▶ **REQUIRED WORK**:
When a line contains the string "unequal", it counts once; give the total of such lines in the entries below and nothing else.

▶ **STUDY MATERIAL**:
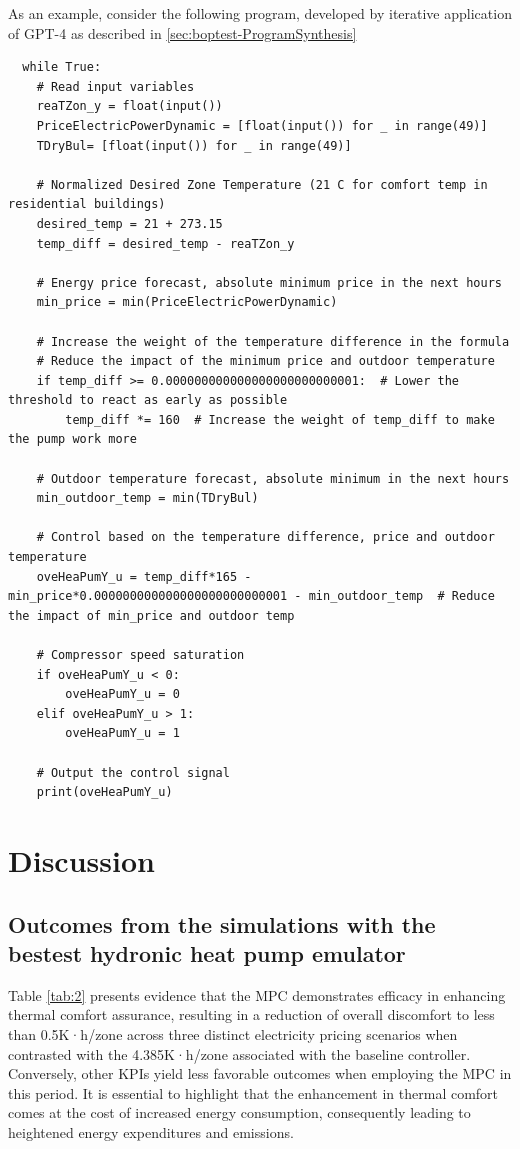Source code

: As an example, consider the following program, developed by iterative application of GPT-4 as described in \ref{sec:boptest-ProgramSynthesis}

\begin{lstlisting}
  while True:
    # Read input variables
    reaTZon_y = float(input())
    PriceElectricPowerDynamic = [float(input()) for _ in range(49)]
    TDryBul= [float(input()) for _ in range(49)]

    # Normalized Desired Zone Temperature (21 C for comfort temp in residential buildings)
    desired_temp = 21 + 273.15
    temp_diff = desired_temp - reaTZon_y

    # Energy price forecast, absolute minimum price in the next hours
    min_price = min(PriceElectricPowerDynamic)

    # Increase the weight of the temperature difference in the formula
    # Reduce the impact of the minimum price and outdoor temperature
    if temp_diff >= 0.000000000000000000000000001:  # Lower the threshold to react as early as possible
        temp_diff *= 160  # Increase the weight of temp_diff to make the pump work more

    # Outdoor temperature forecast, absolute minimum in the next hours
    min_outdoor_temp = min(TDryBul)

    # Control based on the temperature difference, price and outdoor temperature
    oveHeaPumY_u = temp_diff*165 - min_price*0.000000000000000000000000001 - min_outdoor_temp  # Reduce the impact of min_price and outdoor temp

    # Compressor speed saturation
    if oveHeaPumY_u < 0:
        oveHeaPumY_u = 0
    elif oveHeaPumY_u > 1:
        oveHeaPumY_u = 1

    # Output the control signal
    print(oveHeaPumY_u)
\end{lstlisting}

\newpage
\section{Discussion}
\label{sec:boptest-discussion}

\subsection{Outcomes from the simulations with the bestest hydronic heat pump emulator}

Table \ref{tab:2} presents evidence that the MPC demonstrates efficacy in enhancing thermal comfort assurance, resulting in a reduction of overall discomfort to less than 0.5K·h/zone across three distinct electricity pricing scenarios when contrasted with the 4.385K·h/zone associated with the baseline controller. Conversely, other KPIs yield less favorable outcomes when employing the MPC in this period. It is essential to highlight that the enhancement in thermal comfort comes at the cost of increased energy consumption, consequently leading to heightened energy expenditures and emissions.

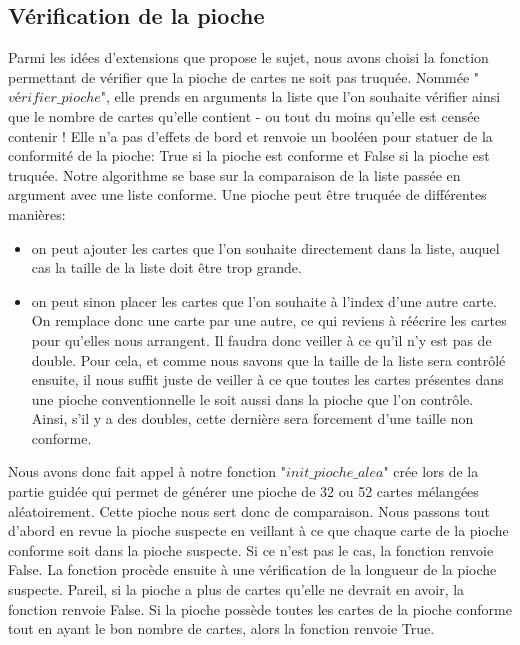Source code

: \documentclass[10pt,a4paper,french,titlepage]{article}
\theoremstyle{definition}
\begin{document}
\subsection{Vérification de la pioche}
Parmi les idées d'extensions que propose le sujet, nous avons choisi la fonction permettant de vérifier que la pioche de cartes ne soit pas truquée. Nommée "$vérifier\_pioche$", elle prends en arguments la liste que l'on souhaite vérifier ainsi que le nombre de cartes qu'elle contient - ou tout du moins qu'elle est censée contenir ! Elle n'a pas d'effets de bord et renvoie un booléen pour statuer de la conformité de la pioche: True si la pioche est conforme et False si la pioche est truquée. Notre algorithme se base sur la comparaison de la liste passée en argument avec une liste conforme. Une pioche peut être truquée de différentes manières:
\begin{itemize}
\item on peut ajouter les cartes que l'on souhaite directement dans la liste, auquel cas la taille de la liste doit être trop grande.
\item on peut sinon placer les cartes que l'on souhaite à l'index d'une autre carte. On remplace donc une carte par une autre, ce qui reviens à réécrire les cartes pour qu'elles nous arrangent. Il faudra donc veiller à ce qu'il n'y est pas de double. Pour cela, et comme nous savons que la taille de la liste sera contrôlé ensuite, il nous suffit juste de veiller à ce que toutes les cartes présentes dans une pioche conventionnelle le soit aussi dans la pioche que l'on contrôle. Ainsi, s'il y a des doubles, cette dernière sera forcement d'une taille non conforme.
\end{itemize}

Nous avons donc fait appel à notre fonction "$init\_pioche\_alea$" crée lors de la partie guidée qui permet de générer une pioche de 32 ou 52 cartes mélangées aléatoirement\label{piochealea}. Cette pioche nous sert donc de comparaison. Nous passons tout d'abord en revue la pioche suspecte en veillant à ce que chaque carte de la pioche conforme soit dans la pioche suspecte. Si ce n'est pas le cas, la fonction renvoie False. La fonction procède ensuite à une vérification de la longueur de la pioche suspecte. Pareil, si la pioche a plus de cartes qu'elle ne devrait en avoir, la fonction renvoie False. Si la pioche possède toutes les cartes de la pioche conforme tout en ayant le bon nombre de cartes, alors la fonction renvoie True.
\end{document}
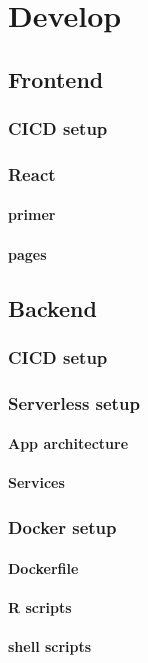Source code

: \documentclass[]{book}
\begin{document}
\chapter{Develop}\label{develop}

\section{Frontend}\label{frontend-1}

\subsection{CICD setup}\label{cicd-setup}

\subsection{React}\label{react}

\subsubsection{primer}\label{primer}

\subsubsection{pages}\label{pages}

\section{Backend}\label{backend-1}

\subsection{CICD setup}\label{cicd-setup-1}

\subsection{Serverless setup}\label{serverless-setup}

\subsubsection{App architecture}\label{app-architecture}

\subsubsection{Services}\label{services}

\subsection{Docker setup}\label{docker-setup}

\subsubsection{Dockerfile}\label{dockerfile}

\subsubsection{R scripts}\label{r-scripts}

\subsubsection{shell scripts}\label{shell-scripts}


\end{document}
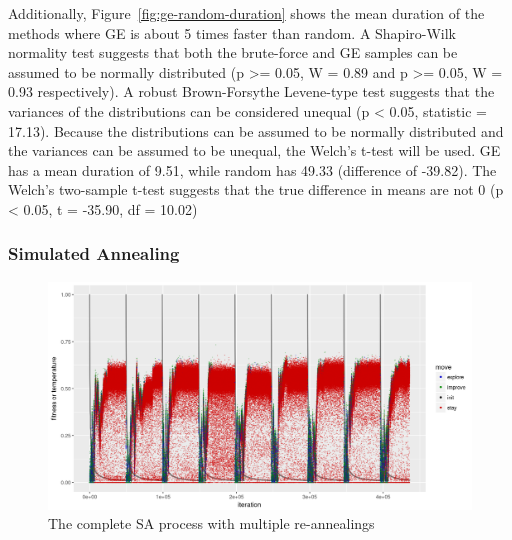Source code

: Additionally, Figure~\ref{fig:ge-random-duration} shows the mean duration of the methods where \gls{GE} is about 5 times faster than random.
A Shapiro-Wilk normality test suggests that both the brute-force and \gls{GE} samples can be assumed to be normally distributed (p >= 0.05, W = 0.89 and p >= 0.05, W = 0.93 respectively).
A robust Brown-Forsythe Levene-type test suggests that the variances of the distributions can be considered unequal (p < 0.05, statistic = 17.13).
Because the distributions can be assumed to be normally distributed and the variances can be assumed to be unequal, the Welch's t-test will be used.
\gls{GE} has a mean duration of 9.51, while random has 49.33 (difference of -39.82).
The Welch's two-sample t-test suggests that the true difference in means are not 0 (p < 0.05, t = -35.90, df = 10.02)

\subsubsection{Simulated Annealing}
\begin{figure}
    \includegraphics[width=\textwidth]{figures/sa-progress}
    \caption[The complete SA process with multiple re-annealings]{The complete \gls{SA} process with multiple re-annealings}
    \label{fig:sa-progress}
\end{figure}

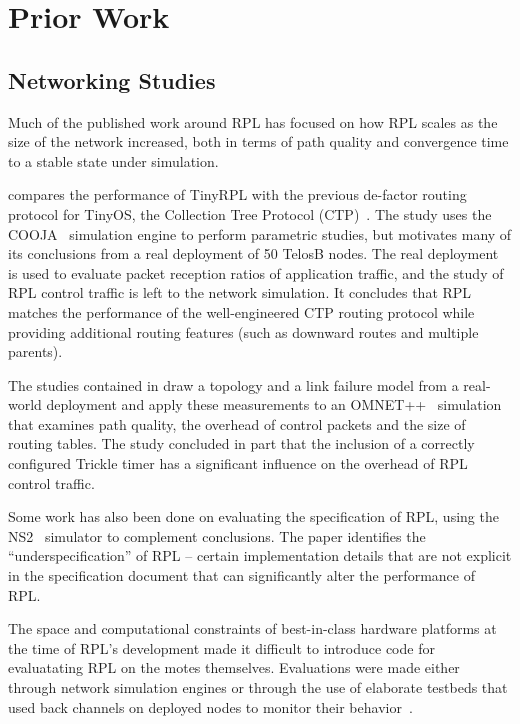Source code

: \section{Prior Work}

\subsection{Networking Studies}
Much of the published work around RPL has focused on how RPL scales as the size
of the network increased, both in terms of path quality and convergence time to
a stable state under simulation. 

\cite{ko2011evaluating} compares the performance of TinyRPL with the previous
de-factor routing protocol for TinyOS, the Collection Tree Protocol
(CTP)~\cite{ctp}. The study uses the COOJA~\cite{cooja} simulation engine to
perform parametric studies, but motivates many of its conclusions from a real
deployment of 50 TelosB nodes. The real deployment is used to evaluate packet
reception ratios of application traffic, and the study of RPL control traffic
is left to the network simulation. It concludes that RPL matches the
performance of the well-engineered CTP routing protocol while providing
additional routing features (such as downward routes and multiple parents).

The studies contained in \cite{tripathi2010performance} draw a topology and a
link failure model from a real-world deployment and apply these measurements to
an OMNET++~\cite{omnet++} simulation that examines path quality, the overhead
of control packets and the size of routing tables. The study concluded in part
that the inclusion of a correctly configured Trickle timer has a significant influence
on the overhead of RPL control traffic.

Some work \cite{clausen2011critical} has also been done on evaluating the
specification of RPL, using the NS2~\cite{ns2} simulator to complement
conclusions. The paper identifies the ``underspecification'' of RPL -- certain
implementation details that are not explicit in the specification document that
can significantly alter the performance of RPL.

The space and computational constraints of best-in-class hardware platforms at
the time of RPL's development made it difficult to introduce code for
evaluatating RPL on the motes themselves. Evaluations were made either through
network simulation engines or through the use of elaborate testbeds that used
back channels on deployed nodes to monitor their
behavior~\cite{fonseca2008tracking}.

▶ **RESPONSE BOX**:
2